文責(色々アヤシイ)神奈川県 神奈川のY

**この部分ですが、神奈川のYさんが書かれたようなやりとりは、あったのでしょう。ただし、部下に特攻を強要したにも関わらず自身はバックレた冨永 恭次とは異なり、宇垣 纒氏は終戦の日に自ら特攻を行ったので、軍人としては筋を通したのではないかと。この辺りは、「戦争論3」で学びました(by基礎医)。


6 件のコメント

    KO

    2024年11月16日

    神奈川のY様、返答ありがとうございます。何とも興味深いですね。笹先生に聞いてみたいなーと思いました。ご丁寧にありがとうございました。

    神奈川のY

    2024年11月14日

    KOさま、コメントありがとうございます。宇垣 纒氏には様々な意見があり、中には家族愛が強く、言ったことはやる人と言う評もあり、中々難しい人と思いますので調べていくとまた何か発見があるかもしれません。情報ありがとうございます。343空と対の存在かもしれません。

    KO

    2024年11月14日

    今回も読み応えありがとうございました。1981年公開された東宝映画「連合艦隊」で宇垣纏役の高橋幸治さんの記憶が蘇り、今回見直しました。(飛ばしてながら)。作品の宇垣纏はカッコ良く描かれますので史実の評価とは様々でしょうが、私も戦史に詳しくないので下手な事言えませんです。343空とは対極で掘り下げるともっと出てくるのでしょうか?加えますと作品には宇垣纏の最期もナレですがあります。フリーアナウンサーの宇垣美里は末裔だそうです。

    神奈川のY

    2024年11月14日

    基礎医さま、コメントありがとうございます。確かにこの時期は硫黄島、沖縄戦と大空襲の時ですね。制空権がアメリカにあり、包囲されつつある状況かと思います。また、剣部隊は特攻隊の護衛をして、アメリカの包囲網を潜りぬけ、特攻隊に名誉ある死を見守り、自分達も空襲で犠牲を出したと言います。また、宇垣 纒氏についてですが、最期に特攻して散った姿は先に批評した草鹿龍之介中将から軍人を貫き通したとあったそうで、源田実氏のような社交的な異端児な気質と正反対な性格で、素朴な寡黙の日本軍人だったのではないかと思われます。渾名は推察の通りで、彼の非社交的な感じからつけられたそうで、江戸川乱歩の黄金仮面が由来とも言われてます。
    冨永 恭次は軍人の風上にも置けない為、個人的に鉄拳制裁をしたく思えました。軍人にも色々あると考えさせられました。
    あしたのジョージさま、コメントありがとうございます。
    剣部隊の戦闘、他のパイロットから観ても素晴らしかったそうです。編隊の動きはたぶんブルーインパルスの動きと似ているかと思いますので、想像のご参考に。私も男系固執の人達はボンクラな上層部の人や特攻を人にやらせて責任を取らない卑怯者しかいないと思われます。鉄拳制裁は駄目だから源田実氏みたいに戦闘機の練習機に文句ある人を乗せるぞ!と同じ、連れ回すのはどうでしょうかと考えてしまいます。逃げますね、きっと。

    あしたのジョージ

    2024年11月14日

    全くこういう話は知らなかったので、凄く面白かったと言っては良くないのかもしれませんが、惚れ惚れする源田実氏のエピソードでした。

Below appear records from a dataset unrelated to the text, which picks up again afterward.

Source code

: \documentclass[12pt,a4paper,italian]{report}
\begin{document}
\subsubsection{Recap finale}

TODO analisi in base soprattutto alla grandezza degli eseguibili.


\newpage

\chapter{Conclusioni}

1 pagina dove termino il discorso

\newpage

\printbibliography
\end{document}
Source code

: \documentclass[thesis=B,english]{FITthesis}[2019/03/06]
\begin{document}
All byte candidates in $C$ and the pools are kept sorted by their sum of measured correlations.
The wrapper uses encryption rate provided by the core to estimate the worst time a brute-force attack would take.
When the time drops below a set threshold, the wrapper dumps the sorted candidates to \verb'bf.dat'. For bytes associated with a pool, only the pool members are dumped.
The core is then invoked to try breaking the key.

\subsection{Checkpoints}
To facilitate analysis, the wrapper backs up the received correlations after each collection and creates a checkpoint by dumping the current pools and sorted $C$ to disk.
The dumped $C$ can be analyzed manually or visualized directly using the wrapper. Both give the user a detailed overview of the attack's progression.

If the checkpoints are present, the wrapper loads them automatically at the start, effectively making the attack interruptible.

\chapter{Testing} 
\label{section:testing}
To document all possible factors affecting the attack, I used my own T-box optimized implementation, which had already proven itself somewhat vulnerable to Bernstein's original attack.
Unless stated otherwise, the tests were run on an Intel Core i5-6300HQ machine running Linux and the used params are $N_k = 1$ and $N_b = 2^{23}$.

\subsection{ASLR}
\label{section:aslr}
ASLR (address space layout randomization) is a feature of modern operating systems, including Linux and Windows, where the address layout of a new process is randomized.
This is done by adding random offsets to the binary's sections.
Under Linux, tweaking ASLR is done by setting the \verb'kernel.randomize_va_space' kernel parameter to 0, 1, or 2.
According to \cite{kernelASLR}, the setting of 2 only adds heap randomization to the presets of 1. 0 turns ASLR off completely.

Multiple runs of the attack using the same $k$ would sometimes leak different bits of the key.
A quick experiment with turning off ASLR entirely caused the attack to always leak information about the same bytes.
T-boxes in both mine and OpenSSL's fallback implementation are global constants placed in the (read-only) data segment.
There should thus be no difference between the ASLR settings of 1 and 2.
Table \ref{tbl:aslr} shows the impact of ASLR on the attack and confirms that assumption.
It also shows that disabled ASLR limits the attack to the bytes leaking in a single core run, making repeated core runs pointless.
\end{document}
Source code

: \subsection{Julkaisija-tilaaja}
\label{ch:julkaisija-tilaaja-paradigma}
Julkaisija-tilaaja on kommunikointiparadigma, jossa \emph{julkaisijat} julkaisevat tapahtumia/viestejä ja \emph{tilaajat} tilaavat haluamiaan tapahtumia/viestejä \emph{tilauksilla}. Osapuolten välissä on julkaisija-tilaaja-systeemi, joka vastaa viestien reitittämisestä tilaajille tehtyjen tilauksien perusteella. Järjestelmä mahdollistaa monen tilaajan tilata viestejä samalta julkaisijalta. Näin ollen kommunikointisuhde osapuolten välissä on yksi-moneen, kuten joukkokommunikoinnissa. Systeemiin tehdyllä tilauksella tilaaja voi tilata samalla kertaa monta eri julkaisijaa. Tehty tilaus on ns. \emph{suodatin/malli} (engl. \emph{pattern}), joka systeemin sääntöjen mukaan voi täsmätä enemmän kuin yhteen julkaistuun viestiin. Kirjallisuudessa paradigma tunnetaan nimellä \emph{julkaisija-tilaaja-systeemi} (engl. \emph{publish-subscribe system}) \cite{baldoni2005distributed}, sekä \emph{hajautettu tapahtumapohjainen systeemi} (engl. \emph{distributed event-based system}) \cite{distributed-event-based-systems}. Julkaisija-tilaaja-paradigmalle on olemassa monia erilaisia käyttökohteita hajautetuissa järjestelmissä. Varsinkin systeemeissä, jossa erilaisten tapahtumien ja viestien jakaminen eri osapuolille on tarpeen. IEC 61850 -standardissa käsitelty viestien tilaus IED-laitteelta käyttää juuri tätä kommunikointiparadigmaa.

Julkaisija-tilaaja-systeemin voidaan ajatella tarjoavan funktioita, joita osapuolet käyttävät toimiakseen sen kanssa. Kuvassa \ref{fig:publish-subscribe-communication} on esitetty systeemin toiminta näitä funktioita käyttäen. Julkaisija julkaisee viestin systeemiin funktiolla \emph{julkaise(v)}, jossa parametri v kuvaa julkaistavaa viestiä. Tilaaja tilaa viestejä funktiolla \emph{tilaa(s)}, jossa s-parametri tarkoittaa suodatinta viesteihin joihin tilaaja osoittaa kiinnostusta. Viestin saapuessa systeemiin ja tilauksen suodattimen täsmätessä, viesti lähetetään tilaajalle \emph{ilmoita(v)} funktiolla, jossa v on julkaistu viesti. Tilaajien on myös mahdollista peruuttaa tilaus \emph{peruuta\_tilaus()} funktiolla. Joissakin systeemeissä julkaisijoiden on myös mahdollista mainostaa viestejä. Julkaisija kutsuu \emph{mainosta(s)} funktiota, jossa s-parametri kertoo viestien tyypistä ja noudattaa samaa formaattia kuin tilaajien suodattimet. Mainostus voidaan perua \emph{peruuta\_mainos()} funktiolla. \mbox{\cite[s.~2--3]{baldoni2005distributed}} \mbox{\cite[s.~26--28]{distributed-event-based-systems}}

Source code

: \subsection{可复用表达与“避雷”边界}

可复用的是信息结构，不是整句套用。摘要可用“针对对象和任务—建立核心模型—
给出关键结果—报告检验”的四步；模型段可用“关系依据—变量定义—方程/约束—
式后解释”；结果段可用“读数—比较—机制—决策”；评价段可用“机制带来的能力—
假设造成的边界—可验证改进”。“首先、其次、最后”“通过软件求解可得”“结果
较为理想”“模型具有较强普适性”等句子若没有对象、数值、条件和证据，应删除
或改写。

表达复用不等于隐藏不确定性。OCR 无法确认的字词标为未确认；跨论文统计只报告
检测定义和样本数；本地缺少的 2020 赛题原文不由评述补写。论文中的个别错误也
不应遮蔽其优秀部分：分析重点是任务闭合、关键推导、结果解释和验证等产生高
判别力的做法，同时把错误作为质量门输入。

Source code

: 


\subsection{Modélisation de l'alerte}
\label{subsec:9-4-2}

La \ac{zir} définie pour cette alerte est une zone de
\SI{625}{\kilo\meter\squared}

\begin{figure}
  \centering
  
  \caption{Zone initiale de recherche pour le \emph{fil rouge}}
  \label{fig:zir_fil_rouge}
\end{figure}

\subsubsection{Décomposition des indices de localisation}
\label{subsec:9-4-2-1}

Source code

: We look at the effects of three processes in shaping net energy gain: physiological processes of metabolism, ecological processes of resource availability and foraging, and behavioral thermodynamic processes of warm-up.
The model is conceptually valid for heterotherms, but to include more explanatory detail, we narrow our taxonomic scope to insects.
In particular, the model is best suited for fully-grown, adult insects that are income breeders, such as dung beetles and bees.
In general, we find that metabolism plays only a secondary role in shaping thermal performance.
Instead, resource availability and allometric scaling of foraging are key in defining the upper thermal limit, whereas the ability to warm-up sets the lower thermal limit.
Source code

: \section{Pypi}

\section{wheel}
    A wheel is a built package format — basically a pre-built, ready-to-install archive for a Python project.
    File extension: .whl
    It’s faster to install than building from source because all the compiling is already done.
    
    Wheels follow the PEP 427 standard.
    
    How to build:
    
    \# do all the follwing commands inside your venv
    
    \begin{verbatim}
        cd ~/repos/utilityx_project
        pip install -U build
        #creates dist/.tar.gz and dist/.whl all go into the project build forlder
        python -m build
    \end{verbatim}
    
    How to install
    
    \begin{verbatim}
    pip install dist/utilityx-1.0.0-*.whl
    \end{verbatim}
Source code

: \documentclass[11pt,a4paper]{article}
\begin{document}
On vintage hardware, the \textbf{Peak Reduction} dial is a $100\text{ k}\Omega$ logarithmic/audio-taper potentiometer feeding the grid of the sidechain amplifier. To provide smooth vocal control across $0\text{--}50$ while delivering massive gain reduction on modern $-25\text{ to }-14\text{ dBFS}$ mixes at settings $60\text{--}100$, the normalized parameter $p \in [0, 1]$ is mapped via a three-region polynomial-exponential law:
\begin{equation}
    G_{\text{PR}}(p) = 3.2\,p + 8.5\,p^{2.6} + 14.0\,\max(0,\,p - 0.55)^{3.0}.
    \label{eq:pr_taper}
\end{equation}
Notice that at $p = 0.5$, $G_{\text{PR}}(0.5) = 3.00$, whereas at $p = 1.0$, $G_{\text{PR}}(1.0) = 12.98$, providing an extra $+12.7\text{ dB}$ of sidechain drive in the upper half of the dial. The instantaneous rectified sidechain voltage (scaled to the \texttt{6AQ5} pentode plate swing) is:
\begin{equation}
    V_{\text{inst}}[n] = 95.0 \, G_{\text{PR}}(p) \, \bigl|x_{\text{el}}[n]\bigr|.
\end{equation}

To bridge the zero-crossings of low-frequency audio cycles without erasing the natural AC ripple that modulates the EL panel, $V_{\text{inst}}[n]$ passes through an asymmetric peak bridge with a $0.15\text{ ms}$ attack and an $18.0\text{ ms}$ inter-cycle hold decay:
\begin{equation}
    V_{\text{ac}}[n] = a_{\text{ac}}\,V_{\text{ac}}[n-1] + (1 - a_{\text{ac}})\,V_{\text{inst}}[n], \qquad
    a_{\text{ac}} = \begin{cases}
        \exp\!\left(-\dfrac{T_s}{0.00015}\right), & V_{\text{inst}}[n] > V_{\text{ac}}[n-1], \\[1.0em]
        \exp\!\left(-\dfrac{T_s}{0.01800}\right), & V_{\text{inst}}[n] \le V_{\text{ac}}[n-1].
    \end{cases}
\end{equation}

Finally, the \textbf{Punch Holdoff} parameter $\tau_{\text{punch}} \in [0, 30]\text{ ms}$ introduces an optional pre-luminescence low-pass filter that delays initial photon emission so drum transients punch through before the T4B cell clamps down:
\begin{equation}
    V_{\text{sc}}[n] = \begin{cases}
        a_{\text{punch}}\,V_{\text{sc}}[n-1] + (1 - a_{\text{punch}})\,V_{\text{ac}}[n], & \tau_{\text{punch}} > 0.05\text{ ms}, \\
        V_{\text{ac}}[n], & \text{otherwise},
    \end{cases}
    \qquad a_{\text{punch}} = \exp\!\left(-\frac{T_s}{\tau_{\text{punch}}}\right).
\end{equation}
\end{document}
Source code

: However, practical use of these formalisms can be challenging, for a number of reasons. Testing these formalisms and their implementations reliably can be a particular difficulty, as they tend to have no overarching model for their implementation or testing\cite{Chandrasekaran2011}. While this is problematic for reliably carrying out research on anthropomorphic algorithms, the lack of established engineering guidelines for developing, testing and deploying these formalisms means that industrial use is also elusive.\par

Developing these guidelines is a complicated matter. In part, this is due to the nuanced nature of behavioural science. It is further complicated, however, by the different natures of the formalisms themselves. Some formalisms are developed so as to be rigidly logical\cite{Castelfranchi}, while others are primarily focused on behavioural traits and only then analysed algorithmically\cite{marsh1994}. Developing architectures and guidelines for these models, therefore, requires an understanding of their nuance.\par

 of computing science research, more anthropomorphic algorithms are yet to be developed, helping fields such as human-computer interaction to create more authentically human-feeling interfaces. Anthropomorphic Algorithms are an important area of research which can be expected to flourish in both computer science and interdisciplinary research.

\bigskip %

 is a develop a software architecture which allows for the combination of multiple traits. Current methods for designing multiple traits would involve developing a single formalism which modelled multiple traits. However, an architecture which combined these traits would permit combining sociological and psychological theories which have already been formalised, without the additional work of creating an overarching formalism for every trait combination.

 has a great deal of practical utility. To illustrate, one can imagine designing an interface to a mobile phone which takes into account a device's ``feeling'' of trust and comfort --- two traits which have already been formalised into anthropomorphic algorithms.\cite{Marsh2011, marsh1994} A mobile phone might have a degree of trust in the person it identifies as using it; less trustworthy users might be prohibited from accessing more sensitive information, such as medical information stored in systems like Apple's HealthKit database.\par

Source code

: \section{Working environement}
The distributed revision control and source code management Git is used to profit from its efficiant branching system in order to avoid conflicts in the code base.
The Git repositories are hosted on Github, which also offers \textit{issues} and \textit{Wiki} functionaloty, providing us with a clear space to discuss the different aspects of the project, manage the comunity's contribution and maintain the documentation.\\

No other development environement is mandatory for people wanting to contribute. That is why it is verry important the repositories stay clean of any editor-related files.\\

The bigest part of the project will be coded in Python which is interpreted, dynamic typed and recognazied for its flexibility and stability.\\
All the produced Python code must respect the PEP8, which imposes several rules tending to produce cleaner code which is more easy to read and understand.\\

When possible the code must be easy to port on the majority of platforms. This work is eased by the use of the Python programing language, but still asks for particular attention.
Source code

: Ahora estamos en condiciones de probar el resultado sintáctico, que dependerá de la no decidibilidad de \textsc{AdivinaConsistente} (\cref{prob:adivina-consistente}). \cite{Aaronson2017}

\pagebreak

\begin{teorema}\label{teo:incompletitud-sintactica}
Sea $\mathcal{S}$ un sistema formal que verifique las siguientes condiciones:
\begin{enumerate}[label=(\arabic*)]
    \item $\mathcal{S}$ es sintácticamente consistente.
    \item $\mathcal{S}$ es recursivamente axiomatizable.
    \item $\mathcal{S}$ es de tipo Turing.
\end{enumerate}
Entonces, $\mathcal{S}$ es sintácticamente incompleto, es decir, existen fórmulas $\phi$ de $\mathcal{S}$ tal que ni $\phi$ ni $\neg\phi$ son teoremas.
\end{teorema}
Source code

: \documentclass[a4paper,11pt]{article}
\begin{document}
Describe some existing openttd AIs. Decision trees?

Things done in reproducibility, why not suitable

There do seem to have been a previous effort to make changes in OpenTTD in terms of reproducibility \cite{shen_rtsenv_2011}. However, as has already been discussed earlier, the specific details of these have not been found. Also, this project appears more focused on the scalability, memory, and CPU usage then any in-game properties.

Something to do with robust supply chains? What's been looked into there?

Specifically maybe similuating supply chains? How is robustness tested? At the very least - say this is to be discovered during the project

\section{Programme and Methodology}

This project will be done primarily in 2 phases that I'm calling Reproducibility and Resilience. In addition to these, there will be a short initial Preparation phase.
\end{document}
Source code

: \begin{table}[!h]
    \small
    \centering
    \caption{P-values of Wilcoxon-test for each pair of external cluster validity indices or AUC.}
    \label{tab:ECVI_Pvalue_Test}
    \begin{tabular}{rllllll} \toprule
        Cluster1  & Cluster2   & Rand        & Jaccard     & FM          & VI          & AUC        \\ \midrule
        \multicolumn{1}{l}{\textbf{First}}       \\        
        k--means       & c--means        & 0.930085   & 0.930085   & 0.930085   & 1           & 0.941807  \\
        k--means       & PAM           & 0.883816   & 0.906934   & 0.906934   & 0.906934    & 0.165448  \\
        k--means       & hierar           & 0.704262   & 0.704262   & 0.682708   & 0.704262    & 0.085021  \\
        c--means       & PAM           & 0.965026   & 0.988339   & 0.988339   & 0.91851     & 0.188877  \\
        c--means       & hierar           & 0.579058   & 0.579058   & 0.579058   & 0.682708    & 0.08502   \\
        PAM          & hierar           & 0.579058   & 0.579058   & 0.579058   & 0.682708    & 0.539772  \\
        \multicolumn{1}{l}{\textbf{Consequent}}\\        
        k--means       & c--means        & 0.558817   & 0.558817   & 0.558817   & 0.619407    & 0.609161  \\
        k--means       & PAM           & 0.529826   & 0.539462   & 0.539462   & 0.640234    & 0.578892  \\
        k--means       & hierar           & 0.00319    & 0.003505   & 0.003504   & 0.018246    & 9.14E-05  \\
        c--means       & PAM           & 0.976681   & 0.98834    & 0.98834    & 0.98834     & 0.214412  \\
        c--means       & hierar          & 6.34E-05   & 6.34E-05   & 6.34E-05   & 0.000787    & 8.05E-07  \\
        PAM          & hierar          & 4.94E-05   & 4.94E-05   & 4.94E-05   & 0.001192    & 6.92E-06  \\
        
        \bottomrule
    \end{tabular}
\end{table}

    男系派の人達にもこんな漢気溢れる人がいるでしょうか。
    男系派にとっての雲域が怪しくなってきたらトンズラする人達ばかりだと思います。
    屁理屈ばかり言っているだけなので、そんなところでしょう。『偏見)
    次回も楽しみです。

    基礎医学研究者

    2024年11月14日

    (編集者からの割り込みコメント)「何もやらないくせに、文句ばかりいうんじゃあない!」確かに、これはいまの「皇位継承問題」に通じるところが、ありますね。結局、何もしない人が「皇室を終了」することに加担することに、なるわけですから(特に、政治家)。で、この状況をみると、本土の上空での航空戦ですから、確実に追い詰められていますね(しかも、時期的に硫黄島攻略や東京大空襲が起きている時期ですよね)。このような時期にも”良く戦う”ということを目指していたのは、すごいのと、上官の心がけ1つで同調圧力を跳ね返せるのも、良い教訓となります(このエピソードでもわかるように、物事、単純ではありませんね?)。